To understand those mutation pressures, and by understanding those mutation pressures, 
identify potential genes that may be additionally, that may not originally be thought of 
as a target, but additionally, genes that may be a mechanism of escaping a targeted 
therapy. 

[Text on screen 
Hypotheses/Projects for Trainees 
2. Information flow in annotated protein interaction networks (e.., STRING-DB) can be 
integrated with RNA expression data (e.g., TCGA) to: 
-Understand patterns of mutations in different cancer types 
-Understand mutation pressures, and 
-Propose potential pathways of resistance to targeted therapies.] 

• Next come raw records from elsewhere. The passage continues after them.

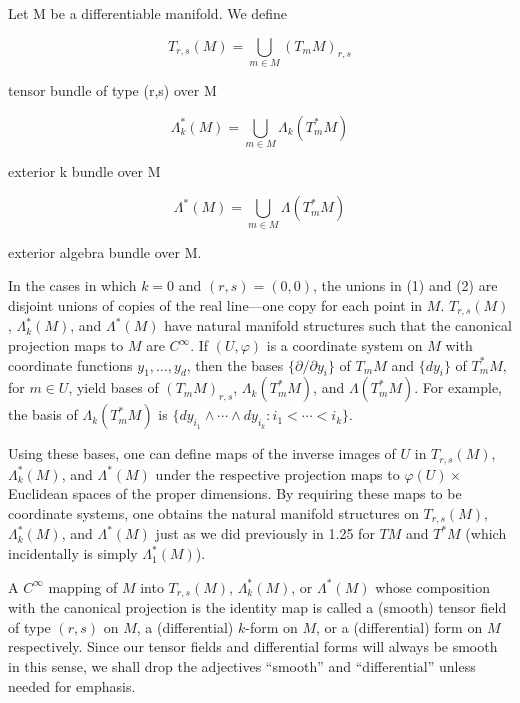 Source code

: \begin{definition}\label{thm:2.14}
Let M be a differentiable manifold. We define 

\[
T_{r,s}(M)=\bigcup_{m\in M}(T_{m} M)_{r,s}
\]

tensor bundle of type (r,s) over M

\[
\Lambda_{k}^{*}(M)=\bigcup_{m\in M}\Lambda_{k}(T_{m}^{*} M)
\]

exterior k bundle over M


\[
\Lambda^{*}(M)=\bigcup_{m\in M}\Lambda(T_{m}^{*} M)
\]

exterior algebra bundle over M. 

In the cases in which $k = 0$ and $(r,s) = (0,0)$, the unions in (1) and (2) are disjoint unions of copies of the real line—one copy for each point in $M$. $T_{r,s}(M)$, $\Lambda_{k}^{*}(M)$, and $\Lambda^{*}(M)$ have natural manifold structures such that the canonical projection maps to $M$ are $C^{\infty}$. If $(U,\varphi)$ is a coordinate system on $M$ with coordinate functions $y_{1}, \ldots, y_{d}$, then the bases $\{\partial/\partial y_{i}\}$ of $T_{m} M$ and $\{dy_{i}\}$ of $T_{m}^{*} M$, for $m \in U$, yield bases of $(T_{m} M)_{r,s}$, $\Lambda_{k}(T_{m}^{*} M)$, and $\Lambda(T_{m}^{*} M)$. For example, the basis of $\Lambda_{k}(T_{m}^{*} M)$ is $\{dy_{i_{1}} \wedge \cdots \wedge dy_{i_{k}}: i_{1} < \cdots < i_{k}\}$.

Using these bases, one can define maps of the inverse images of $U$ in $T_{r,s}(M)$, $\Lambda_{k}^{*}(M)$, and $\Lambda^{*}(M)$ under the respective projection maps to $\varphi(U) \times$ Euclidean spaces of the proper dimensions. By requiring these maps to be coordinate systems, one obtains the natural manifold structures on $T_{r,s}(M)$, $\Lambda_{k}^{*}(M)$, and $\Lambda^{*}(M)$ just as we did previously in 1.25 for $TM$ and $T^{*}M$ (which incidentally is simply $\Lambda_{1}^{*}(M)$).

\end{definition}

\begin{definition}\label{thm:2.15}
A $C^{\infty}$ mapping of $M$ into $T_{r,s}(M)$, $\Lambda_{k}^{*}(M)$, or $\Lambda^{*}(M)$ whose composition with the canonical projection is the identity map is called a (smooth) tensor field of type $(r,s)$ on $M$, a (differential) $k$-form on $M$, or a (differential) form on $M$ respectively. Since our tensor fields and differential forms will always be smooth in this sense, we shall drop the adjectives “smooth” and “differential” unless needed for emphasis. 

\end{definition}

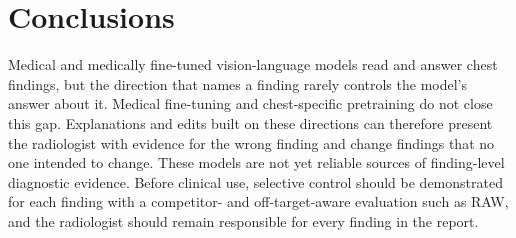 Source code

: \section{Conclusions}
\label{sec:conclusion}

Medical and medically fine-tuned vision-language models read and answer chest findings, but the direction that names a finding rarely controls the model's answer about it. Medical fine-tuning and chest-specific pretraining do not close this gap. Explanations and edits built on these directions can therefore present the radiologist with evidence for the wrong finding and change findings that no one intended to change. These models are not yet reliable sources of finding-level diagnostic evidence. Before clinical use, selective control should be demonstrated for each finding with a competitor- and off-target-aware evaluation such as RAW, and the radiologist should remain responsible for every finding in the report.
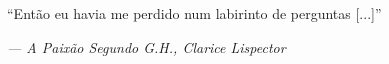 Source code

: \vspace*{\fill}
\begin{minipage}{\textwidth}
\center
{
“Então eu havia me perdido num labirinto de perguntas [...]”
}\\
\vspace{2ex}
\begin{flushright}\textit{--- A Paixão Segundo G.H., Clarice Lispector}\end{flushright}
\end{minipage}
\vspace{\fill} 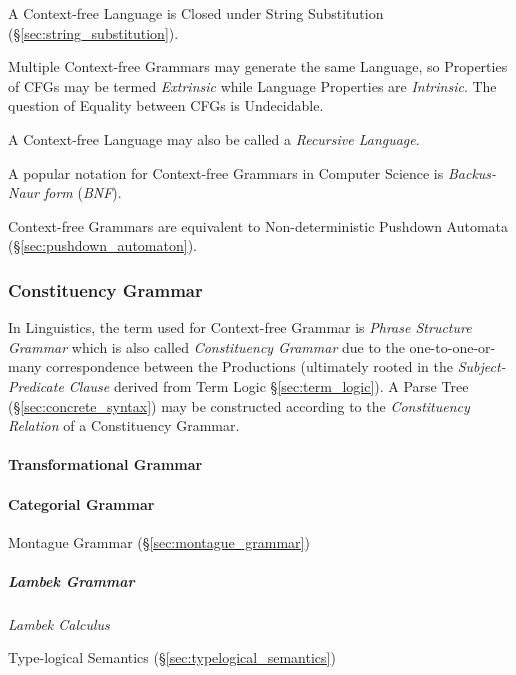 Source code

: A Context-free Language is Closed under String Substitution
(\S\ref{sec:string_substitution}).

Multiple Context-free Grammars may generate the same Language, so
Properties of CFGs may be termed \emph{Extrinsic} while Language
Properties are \emph{Intrinsic}. The question of Equality between CFGs
is Undecidable.

A Context-free Language may also be called a \emph{Recursive
  Language}.

A popular notation for Context-free Grammars in Computer Science is
\emph{Backus-Naur form} (\emph{BNF}).

Context-free Grammars are equivalent to Non-deterministic Pushdown
Automata (\S\ref{sec:pushdown_automaton}).



\subsubsection{Constituency Grammar}\label{sec:constituency_grammar}

In Linguistics, the term used for Context-free Grammar is \emph{Phrase
  Structure Grammar} which is also called \emph{Constituency Grammar}
due to the one-to-one-or-many correspondence between the Productions
(ultimately rooted in the \emph{Subject-Predicate Clause} derived from
Term Logic \S\ref{sec:term_logic}). A Parse Tree
(\S\ref{sec:concrete_syntax}) may be constructed according to the
\emph{Constituency Relation} of a Constituency Grammar.



\paragraph{Transformational Grammar}\label{sec:transformational_grammar}



\paragraph{Categorial Grammar}\label{sec:categorial_grammar}

Montague Grammar (\S\ref{sec:montague_grammar})

\subparagraph{Lambek Grammar}\label{sec:lambek_grammar}

\emph{Lambek Calculus}

Type-logical Semantics (\S\ref{sec:typelogical_semantics})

This is obviously a very simplistic, but helps us conceptually understand, for example, 
in cancer, one pathway that's involved.

And we can see that there's a very systematic interaction where information is passed from, 
for example, growth factors to a receptor at the self surface, and this is subsequently 
passed. This is the Ras/Raf pathway, ultimately leading to expression of genes involved 
in proliferation, differentiation, and survival. And so in melanoma, we see that 
mutations will often occur within the Ras gene, within the Raf gene, and then less so 
often within the MAP kinase genes.

And so the question becomes, how are Ras and Raf similar? How is information carried by those genes within these pathways? And how can we use that to understand why these are such important linchpins? And by looking at where they fall within the information flow within the cell, we can identify similarities and differences.

[Flow chart displaying Protein interaction networks control information flow within 
cells] 

We can also look at not only information flow, but as I said, other groups have already 
started to look at how different types of mutations tend to cluster within certain
pathways. So the question is, as we pull together all this information from individual, 
from these large public databases to understand for different cancer types, why 
clusters occur where they do.

[Cluster chart displaying mutation patterns in different cancers based on similar 
function] 

This is a lot messier, but this is a little bit more realistic than the original 
simplistic information flow. But we can see that lots of genes and lots of proteins 
are connected. Each dot here represents an individual gene or protein, each line 
represents a connection between one gene or one and another gene, at least that has 
been documented thus far.

[Cluster chart labeled "Modeling Information Flow in Interaction Networks Allows us 
to Identify Similar Genes] 

And looking how information flows and how epigenetic data that we have available, 
how it modulates information flow, and why things differ. So just to sum things up, 
two major areas of focus are really looking at that computational microdissection, 
looking at tumor stromal, looking at how that impacts patient outcomes.

Expanding this to additional projects here at Ohio State, as well as using public 
database to refine the existing methodology, as well as looking at information flow 
and protein interaction networks. How can we integrate this with additional data 
that we have, to better understand the mutation patterns that we see in different 
cancer subtypes.

And use that to help us guide decisions based on to predict therapeutic response 
to targeted agents, as well as resistance to targeted agents. So, thank you very 
much.

[Text on screen 
Hypotheses/Projects for Trainees 
1. Computational microdissection can be used to predict response to cancer therapies 
that are targeted at tumor stroma (anti-angiogenic drugs, immunotherapies). 
2. Information flow in annotated protein interaction networks (e.g., STRING-DB) 
can be integrated with RNA expression data (e.g., TCGA) ro: 
-understand patterns of mutations in different cancer types 
-Understand mutation pressures, and 
-Propose potential pathways of resistance to targeted therapies.]